Michael Cavna is an American writer, artist and cartoonist. He is creator of the "Comic Riffs" column for The Washington Post.

His column has received more than a dozen national awards from the Society for Features Journalism, in 2013, 2014, 2015, 2016, 2017 and 2021.

==Career==
He graduated from the University of California, San Diego.

His "Wise Up" cartoon launched the viral #Draw4Atena campaign in 2015 on behalf of jailed Iranian artist Atena Farghadani.

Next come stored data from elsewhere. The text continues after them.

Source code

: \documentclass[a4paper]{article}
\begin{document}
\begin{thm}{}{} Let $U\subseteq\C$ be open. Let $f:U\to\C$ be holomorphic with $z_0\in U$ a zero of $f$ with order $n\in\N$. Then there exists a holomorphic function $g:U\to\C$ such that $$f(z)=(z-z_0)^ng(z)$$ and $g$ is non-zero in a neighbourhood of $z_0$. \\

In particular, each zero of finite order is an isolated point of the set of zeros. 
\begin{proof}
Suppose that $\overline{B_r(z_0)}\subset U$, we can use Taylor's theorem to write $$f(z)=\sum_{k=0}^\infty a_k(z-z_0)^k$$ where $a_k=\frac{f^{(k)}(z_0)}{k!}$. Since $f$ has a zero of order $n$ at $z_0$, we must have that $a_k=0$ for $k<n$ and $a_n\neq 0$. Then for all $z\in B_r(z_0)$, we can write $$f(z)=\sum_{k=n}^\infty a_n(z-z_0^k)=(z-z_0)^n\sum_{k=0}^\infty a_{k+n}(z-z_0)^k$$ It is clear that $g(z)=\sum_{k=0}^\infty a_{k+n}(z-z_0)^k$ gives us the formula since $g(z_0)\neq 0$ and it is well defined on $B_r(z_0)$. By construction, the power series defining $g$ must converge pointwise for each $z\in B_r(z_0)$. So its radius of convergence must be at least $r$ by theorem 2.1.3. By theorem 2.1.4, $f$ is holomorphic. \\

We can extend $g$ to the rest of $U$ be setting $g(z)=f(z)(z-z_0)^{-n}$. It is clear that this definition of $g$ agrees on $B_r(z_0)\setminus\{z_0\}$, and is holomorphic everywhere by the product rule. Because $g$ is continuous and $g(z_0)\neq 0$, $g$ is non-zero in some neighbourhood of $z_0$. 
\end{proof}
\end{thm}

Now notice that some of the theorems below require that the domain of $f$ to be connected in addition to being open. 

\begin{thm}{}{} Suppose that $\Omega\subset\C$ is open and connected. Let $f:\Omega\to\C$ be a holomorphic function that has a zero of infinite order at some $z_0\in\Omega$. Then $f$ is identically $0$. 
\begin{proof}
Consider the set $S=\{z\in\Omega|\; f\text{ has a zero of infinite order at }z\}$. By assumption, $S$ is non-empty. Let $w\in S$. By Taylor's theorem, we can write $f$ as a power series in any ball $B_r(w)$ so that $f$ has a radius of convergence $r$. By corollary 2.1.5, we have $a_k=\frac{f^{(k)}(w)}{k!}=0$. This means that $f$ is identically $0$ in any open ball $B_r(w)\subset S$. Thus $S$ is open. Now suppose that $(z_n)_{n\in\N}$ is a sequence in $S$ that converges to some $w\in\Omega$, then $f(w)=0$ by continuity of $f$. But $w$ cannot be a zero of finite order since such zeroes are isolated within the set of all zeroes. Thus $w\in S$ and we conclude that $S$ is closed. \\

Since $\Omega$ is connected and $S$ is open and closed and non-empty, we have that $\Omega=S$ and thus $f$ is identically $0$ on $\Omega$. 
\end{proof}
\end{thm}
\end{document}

Cavna wrote the Harvey Award-nominated journalism profile for the Eisner Award-nominated book Team Cul de Sac: Cartoonists Draw the Line at Parkinson's. He was the emcee and co-programmer of the first-ever "Graphic Novel Night" Pavilion at the Library of Congress's National Book Festival.

In February 2015, Cavna began a cartoon that was updated monthly to mark the 545-day detention of American-Iranian journalist Jason Rezaian of The Washington Post; the National Press Club used the cartoon to raise awareness about Rezaian's case.

==Awards==
In April 2016, his "Comic Riffs" column was an Eisner Award finalist for journalism.

In April 2017, his "Comic Riffs" columns received a National Headliner Award for lifestyle writing. In May 2017, "Comic Riffs" received a second Eisner Award nomination for journalism. In October 2017, Cavna shared his personal "Peanuts" history in the Eisner Award-winning book Celebrating Snoopy.

In April 2018, Cavna, with narrator/animator Tom Racine, won the Society of Professional Journalists' Sigma Delta Chi Award for his audio/visual storytelling for For Art's Sake.

In April 2019, his "Comic Riffs" column portfolio of arts writing and illustration received a second National Headliner Award.

In June 2020, his "Comic Riffs" received a third Eisner Award nomination for journalism.

In 2021, Cavna’s cultural coverage received a third National Headliner Award.

In 2023, Cavna received the Ink Bottle Award from the Association of American Editorial Cartoonists.